(Supplied material Opens)

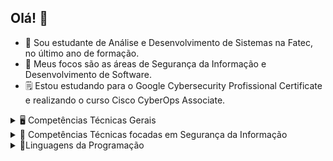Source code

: ## Olá! 👋

- 🔭 Sou estudante de Análise e Desenvolvimento de Sistemas na Fatec, no último ano de formação.
- 🌱 Meus focos são as áreas de Segurança da Informação e Desenvolvimento de Software.
- 🗒 Estou estudando para o Google Cybersecurity Profissional Certificate e realizando o curso Cisco CyberOps Associate.

<details>
  <summary>🖥 Competências Técnicas Gerais</summary>
  <p>  Algumas de minhas competências gerais referentes à área de TI.</p>
  <ul>
    <li>Lógica de Programação.</li>
    <li>Programação Orientada a Objetos.</li>
    <li>Banco de Dados Relacional: Modelagem de DER e MER, conhecimento de comandos SQL, uso do sistema SGBD MySQL.</li>
    <li>Engenharia de Software: Diagramas UML, levantamento de requisitos, casos de teste.</li>
    <li>Redes de Computadores: Dispositivos, camada de protocolos, modelo OSI e TCP/IP.</li>
    <li>Conhecimento teórico das metodologias ágeis, como Kanban e Scrum.</li>
  </ul>
</details>

<details>
  <summary>🔐 Competências Técnicas focadas em Segurança da Informação</summary>
  <p>Competências focadas em SI.</p>
  <ul>
    <li>Tríade CID - Confidencialidade, Integridade e Disponibilidade.</li>
    <li>Conhecimentos téoricos sobre Ameaças, Riscos e Vulnerabilidades.</li>
    <li>Redes de Computadores, modelos OSI e TCP/IP, camada de protocolos de rede.</li>
    <li>Frameworks comuns, como OWASP.</li>
  </ul>
</details>

<details>
  <summary>🐍Linguagens da Programação</summary>
  <p>  Algumas das Linguagens de Programação e Frameworks com que já tive contato.</p>
  <ul>
    <li>Python</li>
    <li>Java</li>
    <li>Spring Boot</li>
    <li>PHP</li>
    <li>JavaScript, HTML e CSS</li>
  </ul>
</details>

(Supplied material Closes)

• [Exercise objective]:
Take the entries above and copy out all lines with the string "Computadores".

• [Reply]:
    <li>Redes de Computadores: Dispositivos, camada de protocolos, modelo OSI e TCP/IP.</li>
    <li>Redes de Computadores, modelos OSI e TCP/IP, camada de protocolos de rede.</li>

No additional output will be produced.